Additional Deployment Metrics
In addition to the timing data it may be worthwhile to capture additional metrics like the size of deployment. Deploying involves pushing packages across wires and the size of the packages can have an effect on deployment time. Issues with individual servers can affect deployment time so, knowing the servers being deployed to can help identify server issues. With the timing data, we can also capture
- The version of the build being deployed
- The environment being deployed to
- The individual servers being deployed to
- The size and version of the packages being deployed to a server
Deployment Data
So, my first iteration of metrics center around timing, but would also have other data to give a more robust picture of deployments. This is a naive first draft of what the data schema could look like. I would suspect that this can all be captured on most CI/CD servers and augmented with data generated by the reporting tool:
- Deployment Id – a unique identifier for the deployment, generated by the reporting tool
- Environment Id – a unique identifier for the environment deployed to, generated by the reporting tool
- Build Version – build version should be the version captured on the server
- Timestamp – timestamp is the date/time the deployment record was created
- Start – the date/time the deployment started
- End – the date/time the deployment completed
- Tasks – tasks are the individual steps taken by the deployment script; it is possible that there is only one step, it all depends on how deployment is scripted
- Deployment Task Id – a unique identifier for the task, generated by the reporting tool
- Server Id – a unique identifier for the physical server deployed to, generated by the reporting tool
- Packages – packages represent the group of files pushed to the server, this is normally a zip or NuGet package in my scenarios
- Package Version – the version of the package being pushed, this may be different than the software version and is generated outside of the reporting tool
- Package Size – the physical size of the package in KB or MB (not sure which is better)
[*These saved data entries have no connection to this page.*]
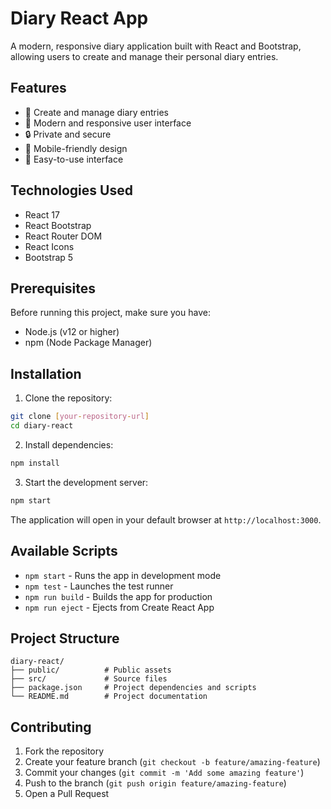 # Diary React App

A modern, responsive diary application built with React and Bootstrap, allowing users to create and manage their personal diary entries.

## Features

- 📝 Create and manage diary entries
- 🎨 Modern and responsive user interface
- 🔒 Private and secure
- 📱 Mobile-friendly design
- 🎯 Easy-to-use interface

## Technologies Used

- React 17
- React Bootstrap
- React Router DOM
- React Icons
- Bootstrap 5

## Prerequisites

Before running this project, make sure you have:

- Node.js (v12 or higher)
- npm (Node Package Manager)

## Installation

1. Clone the repository:
```bash
git clone [your-repository-url]
cd diary-react
```

2. Install dependencies:
```bash
npm install
```

3. Start the development server:
```bash
npm start
```

The application will open in your default browser at `http://localhost:3000`.

## Available Scripts

- `npm start` - Runs the app in development mode
- `npm test` - Launches the test runner
- `npm run build` - Builds the app for production
- `npm run eject` - Ejects from Create React App

## Project Structure

```
diary-react/
├── public/          # Public assets
├── src/             # Source files
├── package.json     # Project dependencies and scripts
└── README.md        # Project documentation
```

## Contributing

1. Fork the repository
2. Create your feature branch (`git checkout -b feature/amazing-feature`)
3. Commit your changes (`git commit -m 'Add some amazing feature'`)
4. Push to the branch (`git push origin feature/amazing-feature`)
5. Open a Pull Request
- Start – the date/time the deployment to the server started
- End – the date/time the deployment to the server ended
Imagine the above as some beautiful XML, JSON, or ProtoBuf, because I am too lazy to write it.
If my goal is to increase throughput in the pipe I should probably think about a higher level of abstraction in the hierarchy so that I can relate metrics from other parts of the pipeline. For now I will focus on this as a first step to prove that this is doable and provides some value.
All I need to do is a create data parsing tool that can be called by the deployment server once a deployment is done. The tool will receive the server log and store it, parse the log and generate a data structure similar to above, then store the data in a database. Then I have to create a reporting tool that can present graphs and charts of the data for easy analysis. Lastly, create an API that will allow other tools to consume the data. This maybe a job for CQRS and event sourcing. Easy right :). I know there is a tool for that, but I am a sucker for punishment.
Conclusion
This post will take more time than I thought so I will make this a series. I will cover my thoughts on metrics for development, build, test, and release in upcoming posts (if I can remember). Then possibly some posts on my thoughts on how the metrics and tools can be used to optimize the pipeline. Pretty ambitious, but sounds like fun to me.